Video captured by the drone is streamed to the user's smartphone (Flutter app), while a backend video server acts as the intermediary, handling real-time AI analysis and duplicate filtering.
graph TD
Drone["🚁 Drone (DJI Phantom 4 Pro)"]
RTMP["📡 Media Server (MediaMTX)<br/>[RTMP 1935]"]
Backend["💻 Backend Server (FastAPI/Python)<br/>[HTTP 8000]"]
DB[("🐘 Database<br/>(Supabase PostgreSQL)")]
App["📱 Client App (Flutter)<br/>[Android/iOS]"]

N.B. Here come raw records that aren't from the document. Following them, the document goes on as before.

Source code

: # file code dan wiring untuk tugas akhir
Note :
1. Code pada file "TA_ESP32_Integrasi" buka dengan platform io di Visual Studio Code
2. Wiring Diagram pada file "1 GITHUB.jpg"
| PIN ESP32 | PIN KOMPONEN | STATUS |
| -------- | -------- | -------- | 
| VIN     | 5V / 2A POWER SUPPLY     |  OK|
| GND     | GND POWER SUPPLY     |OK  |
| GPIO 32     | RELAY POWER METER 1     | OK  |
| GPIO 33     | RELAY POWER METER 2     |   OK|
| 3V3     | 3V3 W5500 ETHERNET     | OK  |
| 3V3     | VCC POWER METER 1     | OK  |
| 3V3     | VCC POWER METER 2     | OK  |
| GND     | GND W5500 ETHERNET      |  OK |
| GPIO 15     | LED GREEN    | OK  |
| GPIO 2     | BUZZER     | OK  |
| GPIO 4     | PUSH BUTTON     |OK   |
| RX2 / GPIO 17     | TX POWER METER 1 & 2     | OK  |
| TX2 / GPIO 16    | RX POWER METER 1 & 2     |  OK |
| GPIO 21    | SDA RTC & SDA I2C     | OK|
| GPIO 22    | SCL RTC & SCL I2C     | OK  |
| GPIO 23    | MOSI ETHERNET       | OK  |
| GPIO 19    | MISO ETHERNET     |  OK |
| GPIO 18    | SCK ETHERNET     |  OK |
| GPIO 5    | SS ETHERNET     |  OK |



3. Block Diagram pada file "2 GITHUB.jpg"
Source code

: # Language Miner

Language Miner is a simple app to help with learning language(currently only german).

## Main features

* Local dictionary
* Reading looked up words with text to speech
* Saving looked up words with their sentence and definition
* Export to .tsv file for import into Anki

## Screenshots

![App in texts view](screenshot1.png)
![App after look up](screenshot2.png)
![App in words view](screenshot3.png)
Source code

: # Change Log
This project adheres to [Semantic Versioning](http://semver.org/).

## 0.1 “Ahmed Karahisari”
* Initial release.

Drone -- "1. Raw Live Stream<br/>(720p, 30fps)" --> RTMP
RTMP -- "2. Video Stream Polling" --> Backend
subgraph "AI Engine (3-Track Async)"
Backend -- "3a. Crack Detection (YOLOv11n)" --> AI
Backend -- "3b. Privacy Blur (Window Model)" --> AI
AI -- "3c. Re-ID Deduplication" --> AI
end
Backend -- "4. AI Results & Images<br/>(Supabase Auth context)" --> DB
Backend -- "5. Mobile-Optimized Stream<br/>(MJPEG with Burn-in BBox)" --> App
Backend -- "6. Real-time Metadata<br/>(WebSocket/JSON)" --> App
App -- "7. Manual Capture Requests" --> Backend
App -- "8. Load Gallery & History" --> DB
👉 View Project Kanban Board (GitHub Projects)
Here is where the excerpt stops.